« GPA éthique »: un oxymore pour masquer une gênante réalité

Parée des atours de l’Éthique, la gestation pour autrui fait son retour dans le débat public, marquant une nouvelle étape dans une évolution sociétale qui ne cesse de nous interroger. Portée par l’ancien Premier ministre Gabriel Attal, la proposition de légaliser une GPA dite « éthique » réactive la controverse de savoir comment concilier le désir légitime d’enfant avec les droits inaliénables de ceux qui viennent au monde et des femmes qui les portent.

Balançant entre compassion pour les couples en mal d’enfant et refus de toute marchandisation du corps humain, le débat tourne trop souvent à l’opposition caricaturale entre conservateurs et progressistes. Mais cette lecture binaire masque les questions de fond, qui relèvent moins de l’opinion que de principes éthiques structurants.

Car au cœur de toute GPA, y compris étiquetée « altruiste », demeure une vérité difficile à contourner: celle de l’abandon programmé d’un enfant à sa naissance. Cet abandon, même consenti, ne se réduit pas à un simple arrangement moral entre adultes. Il engage des réalités profondes: les liens précoces noués in utero entre une mère et l’enfant qu’elle porte; l’empreinte biologique et affective que cette relation laisse dans le corps et la mémoire de chacun; les traces épigénétiques, de mieux en mieux documentés, qui impacteront la santé des enfants et de leurs descendances.

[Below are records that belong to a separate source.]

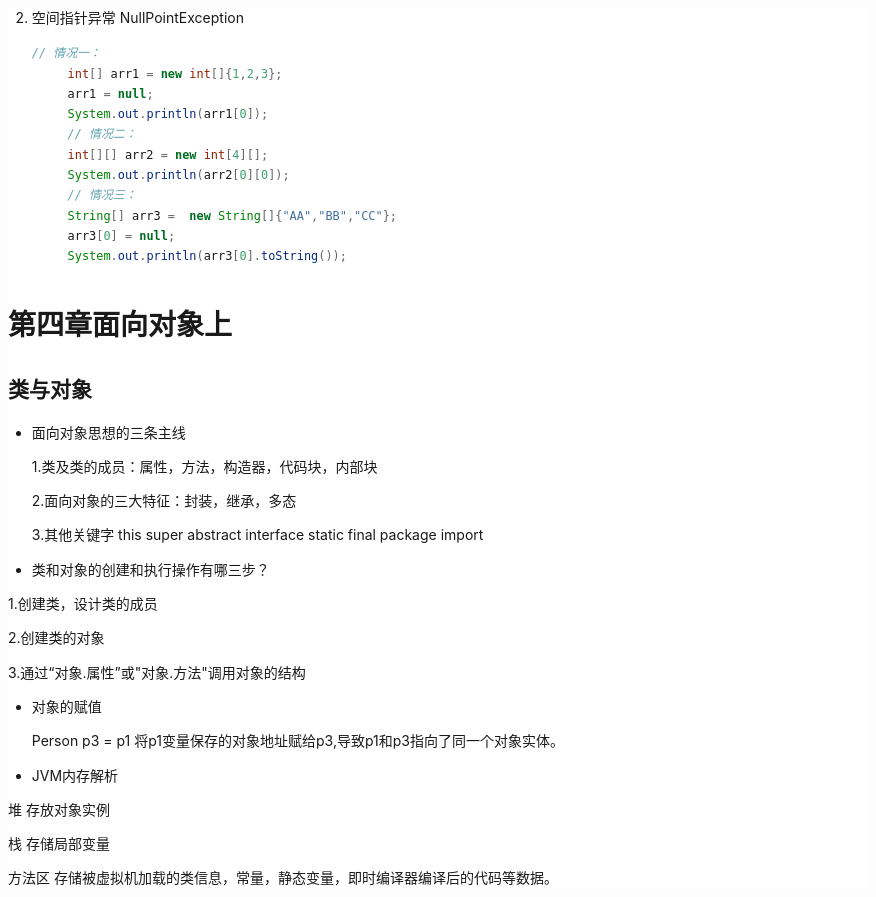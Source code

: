    

2. 空间指针异常 NullPointException

   ```java
   // 情况一：
   		int[] arr1 = new int[]{1,2,3};
   		arr1 = null;
   		System.out.println(arr1[0]);
   		// 情况二：
   		int[][] arr2 = new int[4][];
   		System.out.println(arr2[0][0]);
   		// 情况三：
   		String[] arr3 =  new String[]{"AA","BB","CC"};
   		arr3[0] = null;
   		System.out.println(arr3[0].toString());
   ```

   

# 第四章面向对象上

## 类与对象

- 面向对象思想的三条主线

  1.类及类的成员：属性，方法，构造器，代码块，内部块

  2.面向对象的三大特征：封装，继承，多态

  3.其他关键字 this super abstract interface static final package import

-  类和对象的创建和执行操作有哪三步？

 1.创建类，设计类的成员

 2.创建类的对象

 3.通过“对象.属性”或"对象.方法"调用对象的结构

-  对象的赋值

 	Person p3 = p1 将p1变量保存的对象地址赋给p3,导致p1和p3指向了同一个对象实体。

-  JVM内存解析

  堆 存放对象实例

  栈 存储局部变量

  方法区 存储被虚拟机加载的类信息，常量，静态变量，即时编译器编译后的代码等数据。

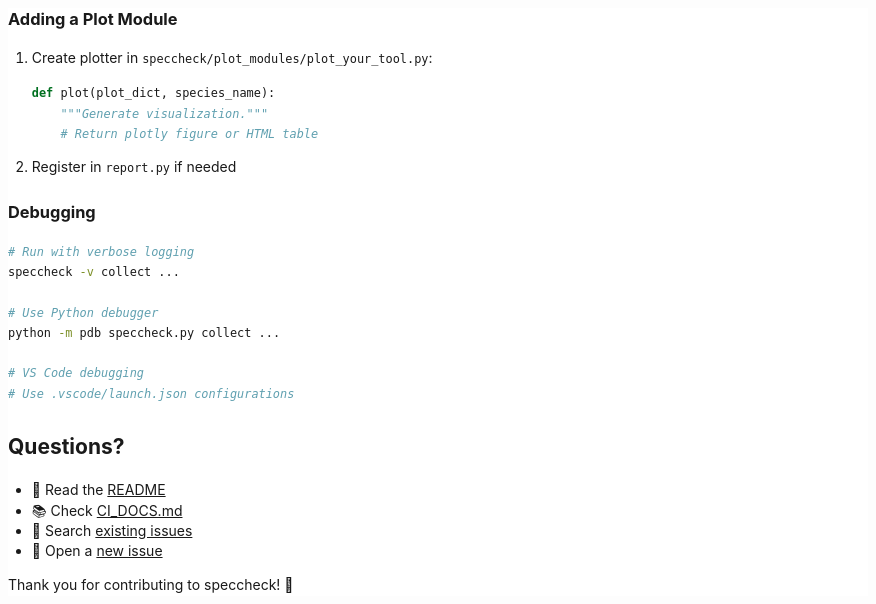 ### Adding a Plot Module

1. Create plotter in `speccheck/plot_modules/plot_your_tool.py`:
   ```python
   def plot(plot_dict, species_name):
       """Generate visualization."""
       # Return plotly figure or HTML table
   ```

2. Register in `report.py` if needed

### Debugging

```bash
# Run with verbose logging
speccheck -v collect ...

# Use Python debugger
python -m pdb speccheck.py collect ...

# VS Code debugging
# Use .vscode/launch.json configurations
```

## Questions?

- 📖 Read the [README](README.md)
- 📚 Check [CI_DOCS.md](CI_DOCS.md)
- 🐛 Search [existing issues](https://github.com/happykhan/speccheck/issues)
- 💬 Open a [new issue](https://github.com/happykhan/speccheck/issues/new)

Thank you for contributing to speccheck! 🎉

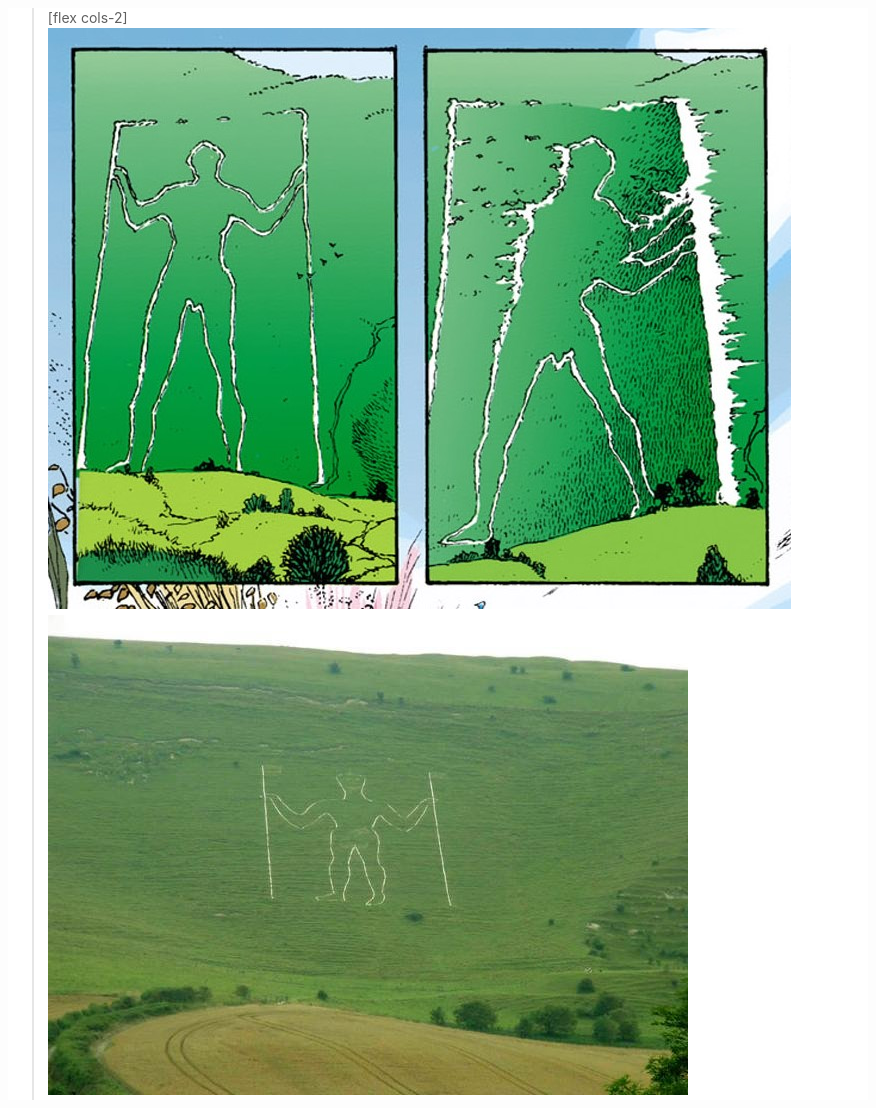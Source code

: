 > [flex cols-2] ![Wendel opens his door](images/WendelOpens.jpg) ![The Long Man of Wilmington](images/LongManOfWilmington.jpg)
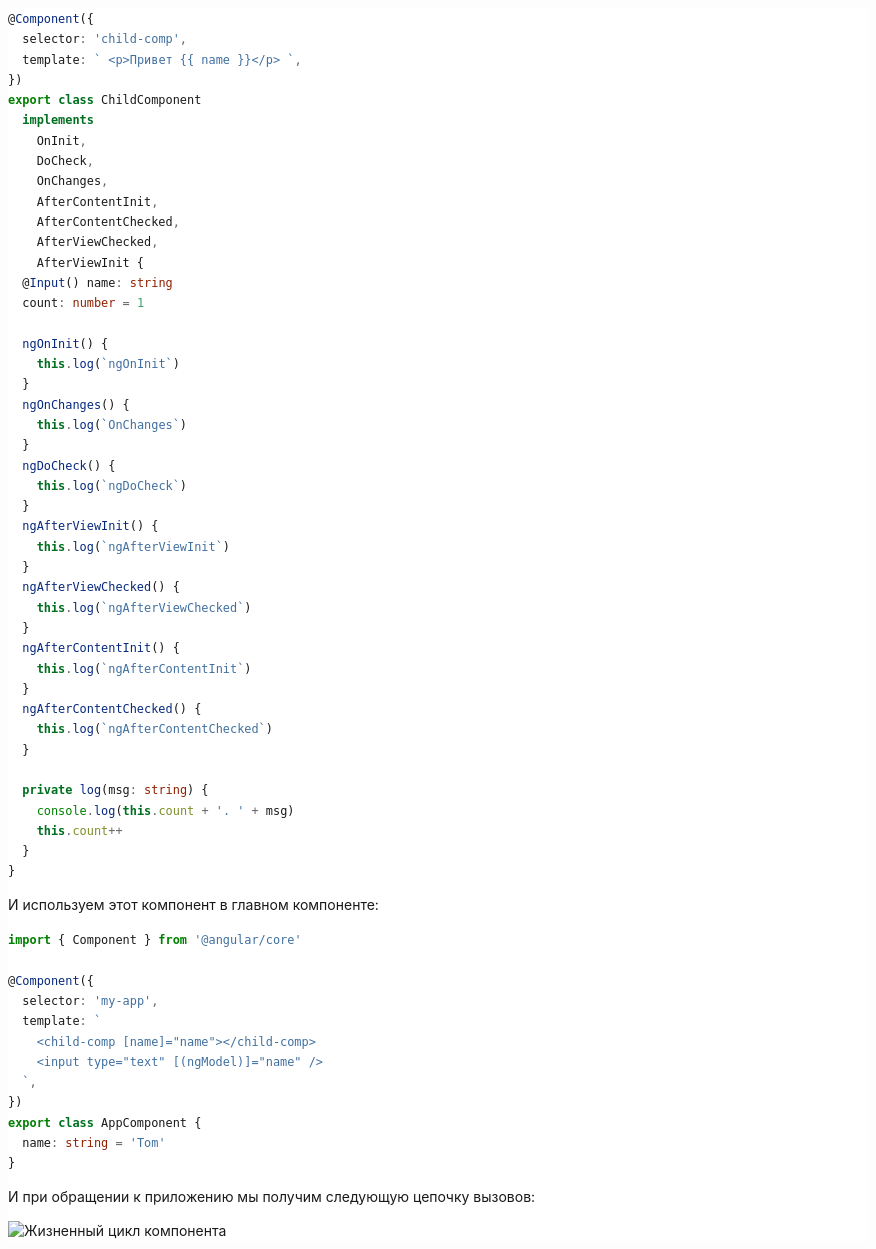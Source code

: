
 ```typescript
@Component({
  selector: 'child-comp',
  template: ` <p>Привет {{ name }}</p> `,
})
export class ChildComponent
  implements
    OnInit,
    DoCheck,
    OnChanges,
    AfterContentInit,
    AfterContentChecked,
    AfterViewChecked,
    AfterViewInit {
  @Input() name: string
  count: number = 1

  ngOnInit() {
    this.log(`ngOnInit`)
  }
  ngOnChanges() {
    this.log(`OnChanges`)
  }
  ngDoCheck() {
    this.log(`ngDoCheck`)
  }
  ngAfterViewInit() {
    this.log(`ngAfterViewInit`)
  }
  ngAfterViewChecked() {
    this.log(`ngAfterViewChecked`)
  }
  ngAfterContentInit() {
    this.log(`ngAfterContentInit`)
  }
  ngAfterContentChecked() {
    this.log(`ngAfterContentChecked`)
  }

  private log(msg: string) {
    console.log(this.count + '. ' + msg)
    this.count++
  }
}
```

И используем этот компонент в главном компоненте:

```typescript
import { Component } from '@angular/core'

@Component({
  selector: 'my-app',
  template: `
    <child-comp [name]="name"></child-comp>
    <input type="text" [(ngModel)]="name" />
  `,
})
export class AppComponent {
  name: string = 'Tom'
}
```

И при обращении к приложению мы получим следующую цепочку вызовов:

![Жизненный цикл компонента](lifecicle-3.png)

Derrière la promesse d’une GPA éthique se pose une autre question essentielle: celle de la hiérarchie des droits. Le désir d’enfant d’un couple, aussi sincère soit-il, peut-il primer sur les droits fondamentaux de l’enfant à naître? Peut-on garantir que cet enfant ne sera pas réduit, malgré les précautions discursives, à l’objet d’un contrat, fût-il désintéressé? Car même en l’absence de compensation financière, il subsiste une logique de commande, de mise à disposition d’un corps, et finalement de livraison d’un être humain.

La blessure de ne pouvoir devenir parent est réelle, intime, souvent tragique. Mais peut-elle en justifier une autre, encore plus profonde car fondatrice, celle d’une séparation planifiée, de la mère qui renonce et de l’enfant à qui l’on dira que son histoire a commencé par une absence? Au nom d’un choix d’adultes. Une société dite éthique peut-elle faire le choix d’apaiser la douleur des uns en en créant une nouvelle pour d’autres, plus silencieuse, plus difficile à formuler car enfouie dans les débuts de la vie?

Enfin, faut-il inscrire dans la loi un basculement anthropologique majeur – celui de dissocier radicalement gestation et maternité – pour répondre à la demande d’une minorité de bénéficiaires? Ce qui, il y a quelques années encore, soulevait une indignation éthique, deviendrait-il acceptable sous prétexte que d’autres pays l’ont légalisé? Doit-on accepter que la pression du mimétisme international ou de certains lobbies soit le moteur de nos choix de civilisation?

Il ne s’agit pas ici de condamner, ni même de juger, mais de résister à une forme de fatalisme qui prétend que tout ce qui est techniquement possible et émotionnellement souhaité soit in fine légalement permis. L’éthique, précisément, est ce qui nous permet de poser des limites là où le droit seul ne suffit plus à protéger la dignité de la personne humaine.

Plutôt que de brouiller les frontières au nom d’un progressisme débridé, peut-être est-il temps de rouvrir un débat apaisé sur ce que nous voulons transmettre à ceux qui viennent au monde. Plus que de mobiliser toutes les ressources de la technique pour leur permettre d’exister, offrons-leur les meilleures conditions pour se construire, dans le respect de leurs origines, et dans la cohérence de ce que nous reconnaissons comme fondements de notre humanité.